Abstract

Introduction
While analysis of written text is not new as scholars in the past have spent considerable efforts in analysing monographs, ideological pamphlets, speeches and news reports to gain political and sociological insights, the field of content analysis is undergoing a massive methodological transformation. On one hand, digitization of written records across the world—books, government documents, religious preaching and political party materials—is producing massive amounts of machine-readable text. On the other hand, advent of digital social media platforms has democratized political communication. Earlier, only a select few could use the written word to engage with the mass public but now, most of us are part of public platforms, such as Facebook and Twitter, where we express our political opinions.
This note aims to highlight the availability of new methodological tools to analyse written texts more effectively. We begin by briefly summarizing four examples that have been used throughout this note to illustrate technical points and help the reader grasp the full scope of the methodological innovations in the field of automated content analysis.
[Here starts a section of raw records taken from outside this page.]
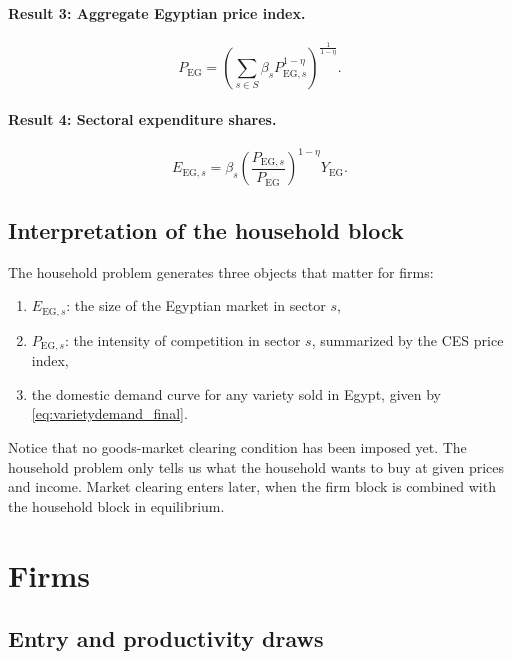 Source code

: \documentclass[11pt]{article}
\begin{document}
\paragraph{Result 3: Aggregate Egyptian price index.}
\begin{equation}
P_{\mathrm{EG}}=\left(\sum_{s\in S}\beta_sP_{\mathrm{EG},s}^{1-\eta}\right)^{\frac{1}{1-\eta}}.
\label{eq:aggregate_price_final}
\end{equation}

\paragraph{Result 4: Sectoral expenditure shares.}
\begin{equation}
E_{\mathrm{EG},s}=\beta_s\left(\frac{P_{\mathrm{EG},s}}{P_{\mathrm{EG}}}\right)^{1-\eta}Y_{\mathrm{EG}}.
\end{equation}

\subsection{Interpretation of the household block}

The household problem generates three objects that matter for firms:
\begin{enumerate}[leftmargin=*]
    \item \(E_{\mathrm{EG},s}\): the size of the Egyptian market in sector \(s\),
    \item \(P_{\mathrm{EG},s}\): the intensity of competition in sector \(s\), summarized by the CES price index,
    \item the domestic demand curve for any variety sold in Egypt, given by \eqref{eq:varietydemand_final}.
\end{enumerate}

Notice that no goods-market clearing condition has been imposed yet. The household problem only tells us what the household wants to buy at given prices and income. Market clearing enters later, when the firm block is combined with the household block in equilibrium.

\section{Firms}

\subsection{Entry and productivity draws}
\end{document}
We then describe the logistics behind converting political texts into formats that can be quantitatively analysed. In this section, we also discuss the methodology behind modelling a corpus of text for creating political variables, and the different statistical techniques being used by researchers to make sense of the political and social world. We then shift our focus to the importance of validating statistical models to ensure that the findings capture the underlying political processes. We end the discussion by talking about advantages as well as limitations of statistical techniques used to analyse text-based data.
Four Examples from India
We use four examples from diverse domains and different sources of digital texts to underline the broad applicability of new tools for automated content analysis. 3
Example 1: This research project uses newspaper archives, now available in digital format, to understand the incidence of violence between religious communities in India. It borrows its design from the Varshney-Wilkinsion data set on Hindu–Muslim riots that sought to understand how incidence of violence varied over time and space and extends back to the precolonial period. 4 This method to analyse Hindu–Muslim violence assumes that violence, on a medium to large scale, would be reported in the press and can be identified by analysing the text of newspaper articles.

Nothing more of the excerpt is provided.